When a word is uttered, muscles and receptors present in the mouth and throat retain a memory of their positioning and feeling when the word was uttered. Scientists suggest that these signals provide key inputs to the brain as they sharpen the power of speech.
An unusual experiment was conducted by researchers David Ostry and Sazzad Nasir at McGill University, Montreal to unravel the enduring enigma: why are many deaf people still able to speak coherently, even years after losing their hearing power?
Five middle-aged people, who had lost their hearing ability in adulthood and were presently deaf, were recruited for the study. But they had a cochlear implant to pick up sounds.
With the implant turned off, they were told to repeat 4 specific words while the front position of their lower jaw was gently pulled forward by a miniscule device joined to the bottom row of their front teeth.
Though tiny, the movement was enough to deform the sounds, emitted from the participant’s mouth.
The focus of the experiment was to observe if the volunteers could adapt to the sudden speech deformation, even though they could not hear the sounds they were producing.
The four words chosen were ‘saw’, ‘say’, ‘sass’ and ‘sane’. The choice was made on the basis of the way they pronounced their vowel, diphthong and fricative- the hiss of ‘s’- which demand a very precise jaw position to be pronounced clearly.
As the volunteers ran through a programme of 300 utterances, they gradually learnt to rectify errors in their pronunciation even though they could not hear the deformed sounds that they made. Moreover, they learnt at the same pace as a group of people with similar age and normal hearing ability who also performed the same experiment.
Ostry told, “The deformation (by the machine) is in the orders of millimetres. Even when these individuals can't hear what they're saying, when the motion path of the jaw is changed just a tiny amount, it's enough to prompt a corrective response.”
The study has been published online by the ‘Nature Neuroscience’ journal.
Ostry was quoted as saying, “When a child learns to talk, it gets two kinds of information.

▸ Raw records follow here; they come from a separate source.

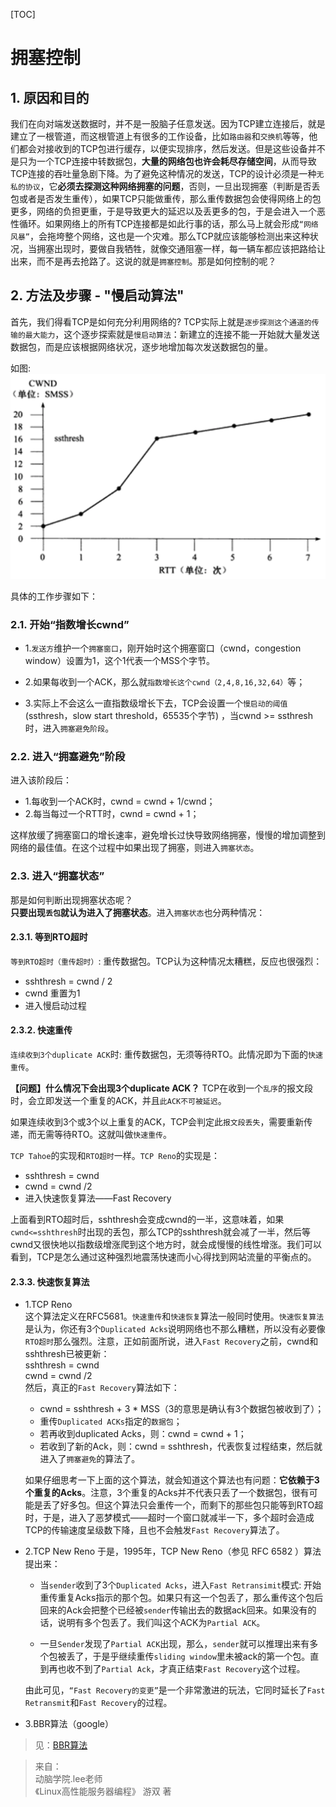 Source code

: [TOC]

# 拥塞控制  
##  1. 原因和目的
我们在向对端发送数据时，并不是一股脑子任意发送。因为TCP建立连接后，就是建立了一根管道，而这根管道上有很多的工作设备，比如`路由器`和`交换机`等等，他们都会对接收到的TCP包进行缓存，以便实现排序，然后发送。但是这些设备并不是只为一个TCP连接中转数据包，**大量的网络包也许会耗尽存储空间**，从而导致TCP连接的吞吐量急剧下降。为了避免这种情况的发送，TCP的设计必须是一种`无私的协议`，它**必须去探测这种网络拥塞的问题**，否则，一旦出现拥塞（判断是否丢包或者是否发生重传），如果TCP只能做重传，那么重传数据包会使得网络上的包更多，网络的负担更重，于是导致更大的延迟以及丢更多的包，于是会进入一个恶性循环。如果网络上的所有TCP连接都是如此行事的话，那么马上就会形成`“网络风暴”`，会拖垮整个网络，这也是一个灾难。那么TCP就应该能够检测出来这种状况，当拥塞出现时，要做自我牺牲，就像交通阻塞一样，每一辆车都应该把路给让出来，而不是再去抢路了。这说的就是`拥塞控制`。那是如何控制的呢？  

##  2. 方法及步骤 - "慢启动算法"
首先，我们得看TCP是如何充分利用网络的? TCP实际上就是`逐步探测这个通道的传输的最大能力`，这个逐步探索就是`慢启动算法`：新建立的连接不能一开始就大量发送数据包，而是应该根据网络状况，逐步地增加每次发送数据包的量。 

如图:  
![慢启动与拥塞避免图](images/慢启动与拥塞避免.png)

具体的工作步骤如下：
###  2.1. 开始“指数增长cwnd”
* 1.`发送方`维护一个`拥塞窗口`，刚开始时这个拥塞窗口（cwnd，congestion window）设置为1，这个1代表一个MSS个字节。  

* 2.如果每收到一个ACK，那么就`指数增长这个cwnd（2,4,8,16,32,64）`等；  

* 3.实际上不会这么一直指数级增长下去，TCP会设置一个`慢启动的阈值`(ssthresh，slow start threshold，65535个字节) ，当cwnd >= ssthresh时，进入`拥塞避免阶段`。

###  2.2. 进入“拥塞避免”阶段
进入该阶段后：
* 1.每收到一个ACK时，cwnd = cwnd + 1/cwnd；
* 2.每当每过一个RTT时，cwnd = cwnd + 1；

这样放缓了拥塞窗口的增长速率，避免增长过快导致网络拥塞，慢慢的增加调整到网络的最佳值。在这个过程中如果出现了拥塞，则进入`拥塞状态`。

###  2.3. 进入“拥塞状态”
那是如何判断出现拥塞状态呢？  
**只要出现`丢包`就认为进入了拥塞状态**。进入`拥塞状态`也分两种情况：
####  2.3.1.  等到RTO超时  
`等到RTO超时（重传超时）`: 重传数据包。TCP认为这种情况太糟糕，反应也很强烈：
* sshthresh = cwnd / 2
* cwnd 重置为1
* 进入慢启动过程

####  2.3.2.  快速重传
`连续收到3个duplicate ACK`时: 重传数据包，无须等待RTO。此情况即为下面的`快速重传`。

**【问题】什么情况下会出现3个duplicate ACK？**
TCP在收到一个`乱序`的报文段时，会立即发送一个重复的ACK，并且`此ACK不可被延迟`。

如果连续收到3个或3个以上重复的ACK，TCP会判定此`报文段丢失`，需要重新传递，而无需等待RTO。这就叫做`快速重传`。

`TCP Tahoe`的实现和`RTO超时`一样。`TCP Reno`的实现是：
* sshthresh = cwnd
*  cwnd = cwnd /2
* 进入快速恢复算法——Fast Recovery

上面看到RTO超时后，sshthresh会变成cwnd的一半，这意味着，如果`cwnd<=sshthresh`时出现的丢包，那么TCP的sshthresh就会减了一半，然后等cwnd又很快地以指数级增涨爬到这个地方时，就会成慢慢的线性增涨。我们可以看到，TCP是怎么通过这种强烈地震荡快速而小心得找到网站流量的平衡点的。

####  2.3.3. 快速恢复算法

* 1.TCP Reno  
这个算法定义在RFC5681。`快速重传`和`快速恢复`算法一般同时使用。`快速恢复算法`是认为，你还有3个`Duplicated Acks`说明网络也不那么糟糕，所以没有必要像`RTO超时`那么强烈。注意，正如前面所说，进入`Fast Recovery`之前，cwnd和sshthresh已被更新：  
    sshthresh = cwnd  
    cwnd = cwnd /2    
然后，真正的`Fast Recovery`算法如下： 
    * cwnd = sshthresh + 3 * MSS（3的意思是确认有3个数据包被收到了）；   
    * 重传`Duplicated ACKs`指定的`数据包`；  
    * 若再收到duplicated Acks，则：cwnd = cwnd + 1；
    * 若收到了新的Ack，则：cwnd = sshthresh，代表恢复过程结束，然后就进入了`拥塞避免`的算法了。  

    如果仔细思考一下上面的这个算法，就会知道这个算法也有问题：**它依赖于3个重复的Acks**。注意，3个重复的Acks并不代表只丢了一个数据包，很有可能是丢了好多包。但这个算法只会重传一个，而剩下的那些包只能等到RTO超时，于是，进入了恶梦模式——超时一个窗口就减半一下，多个超时会造成TCP的传输速度呈级数下降，且也不会触发`Fast Recovery`算法了。

* 2.TCP New Reno
于是，1995年，TCP New Reno（参见 RFC 6582 ）算法提出来：
    * 当`sender`收到了3个`Duplicated Acks`，进入`Fast Retransimit`模式: 开始重传重复Acks指示的那个包。如果只有这一个包丢了，那么重传这个包后回来的Ack会把整个已经被`sender`传输出去的数据ack回来。如果没有的话，说明有多个包丢了。我们叫这个ACK为`Partial ACK`。

    * 一旦`Sender`发现了`Partial ACK`出现，那么，`sender`就可以推理出来有多个包被丢了，于是乎继续重传`sliding window`里未被ack的第一个包。直到再也收不到了`Partial Ack`，才真正结束`Fast Recovery`这个过程。

    由此可见，`“Fast Recovery的变更”`是一个非常激进的玩法，它同时延长了`Fast Retransmit`和`Fast Recovery`的过程。

* 3.BBR算法（google）
> 见：[BBR算法](3.BBR算法.md)

> 来自：  
> 动脑学院.lee老师  
> 《Linux高性能服务器编程》 游双 著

One is the auditory information, being the sound of its own voice. At the same time, it also gets information from receptors that are in the skin and in the muscles. These receptors develop not only in expectation of what words should sound like, they also develop an expectation of what the word should feel like.”
He added, “When you're deaf, you've lost one of the two systems that basically support speech, but you still have the other one. And the other one accounts for an enormous proportion for the total sensory inflow that's associated with speech. It’s like having a flat [tyre] and discovering that you have a spare after all.”